I remember once we, as school children, got a food parcel from Canada, but I have forgotten what was in it.

My brother once brought a small uniform home. My mother remade it to fit me when the local soldiers went past. They used to salute me. Across the road from where I lived, was a cobbler's who was said to be a German, but he was never interned. My mother told me not to tell him where my brother was stationed as he was a spy, I could not have told, as I didn’t know, I think he was somewhere in Lincolnshire.

He once came home on a motorbike; he was only supposed to come to Leeds but as it is not very far he came home.

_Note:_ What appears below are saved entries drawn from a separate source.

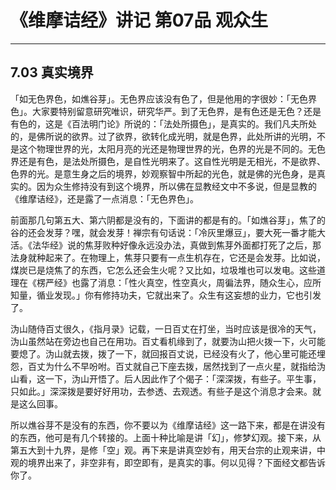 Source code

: # 《维摩诘经》讲记 第07品 观众生

------

## 7.03 真实境界

「如无色界色，如燋谷芽」。无色界应该没有色了，但是他用的字很妙：「无色界色」。大家要特别留意研究唯识，研究华严。到了无色界，是有色还是无色？还是有色的，这是《百法明门论》所说的：「法处所摄色」，是真实的。我们凡夫所处的，是佛所说的欲界。过了欲界，欲转化成光明，就是色界，此处所讲的光明，不是这个物理世界的光，太阳月亮的光还是物理世界的光，色界的光是不同的。无色界还是有色，是法处所摄色，是自性光明来了。这自性光明是无相光，不是欲界、色界的光。是意生身之后的境界，妙观察智中所起的光色，就是佛的光色身，是真实的。因为众生修持没有到这个境界，所以佛在显教经文中不多说，但是显教的《维摩诘经》，还是露了一点消息：「无色界色」。

前面那几句第五大、第六阴都是没有的，下面讲的都是有的。「如燋谷芽」，焦了的谷的还会发芽？嘿，就会发芽！禅宗有句话说：「冷灰里爆豆」，要大死一番才能大活。《法华经》说的焦芽败种好像永远没办法，真做到焦芽外面都打死了之后，那法身就种起来了。在物理上，焦芽只要有一点生机存在，它还是会发芽。比如说，煤炭已是烧焦了的东西，它怎么还会生火呢？又比如，垃圾堆也可以发电。这些道理在《楞严经》也露了消息：「性火真空，性空真火，周徧法界，随众生心，应所知量，循业发现。」你有修持功夫，它就出来了。众生有这妄想的业力，它也引发了。

沩山随侍百丈很久，《指月录》记载，一日百丈在打坐，当时应该是很冷的天气，沩山虽然站在旁边也自己在用功。百丈看机缘到了，就要沩山把火拨一下，火可能要熄了。沩山就去拨，拨了一下，就回报百丈说，已经没有火了，他心里可能还埋怨，百丈为什么不早吩咐。百丈就自己下座去拨，居然找到了一点火星，就指给沩山看，这一下，沩山开悟了。后人因此作了个偈子：「深深拨，有些子。平生事，只如此。」深深拨是要好好用功，去参透、去观透。有些子是这个消息才会来。就是这么回事。

所以燋谷芽不是没有的东西，你不要以为《维摩诘经》这一路下来，都是在讲没有的东西，他可是有几个转接的。上面十种比喻是讲「幻」，修梦幻观。接下来，从第五大到十九界，是修「空」观。再下来是讲真空妙有，用天台宗的止观来讲，中观的境界出来了，非空非有，即空即有，是真实的事。何以见得？下面经文都告诉你了。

The motorbike would not start, so he brought into the house to mend , he once brought a parachute home. This was made into knickers and underskirts for my two sisters.

My brother never saw active service; he was in three different regiments: The Royal Engineers, The Royal Artillery and finally The Durham Light Infantry. Why he got transferred I never knew.

My brother and eldest sister both got married on the same day, it was found that it would be cheaper.

At my school, the girls were taught to knit. They made matinee coats. My sister had a baby and I was given money to buy the coats if the girl who had made them did not want them.
At the wedding I was sent to bed a bit worse for wear. Under my chair was a crate of beer, so I had some bottles, how many I don’t know.


Pr-BR

 

 

More stories from Bradford in Wartime

By Actiondesk Sheffield

People in story: Mr. M Hampson
Location of story: Bradford
Background to story: Civilian

Photograph of war equipment that had been scraped and sent to Low Moor Iron Works for re-cycling

 

More stories from Bradford in Wartime

By
Mr. M Hampson

The local parks had what were called holidays at home. Events took place in local parks and the only one that I can remember where sheep dog trails, there was most likely others but I do not remember these.

There used to be a dance called the ‘Nelson Waltz’ at the end of the dance couples kissed. My eldest sister caught gingivitis with doing this, all her teeth were pulled out at home by the dentist who was called Ridev. There is a dentist of the same name currently working from the same surgery, if it is the same family it must be at least the grandson may be the great grandson.

During one the Bradford air raids my father claimed to have seen, from the attic window, bombs falling on a local radio station. During the blackout my mother woke up my youngest sister and told her to hurry up or she would be late for work . She ran to the main road and asked if the first tram had gone. She was told if she waited she would be in time for the last tram.

When my eldest sister got married her brother in law was in the fleet air arm he served on H.M.S. Battler, he got me some photos of hell cats landing and taking off, on the back they were stamped not for publication , what became of them I do not know. My brother brought a book home on aircraft recognition there where photos and silhouettes of British German and Italian aircraft.

Cigarettes were not easy to get, my father smoked woodbines, he was only allowed five woodbines and five pashas these were oval in shape. Yet on newsreels Churchill is always seen with a Havana cigar was this one law for the rich and one for the poor.

At the end of the war one of my family brought home some chocolate with German writing on the wrapper. I suppose that it had been diverted and a lot of things got the same treatment.

The Photos were take after the war near to Low Moor iron works, I think this may have been a case of turning “swords into ploughshares”.

I used to have two tinplate buses the livery was red and white, at the time local buses were painted khaki so got green paint and repainted them.

There was few Americans about if we saw one we used to say “Got any gum chum” they usually had.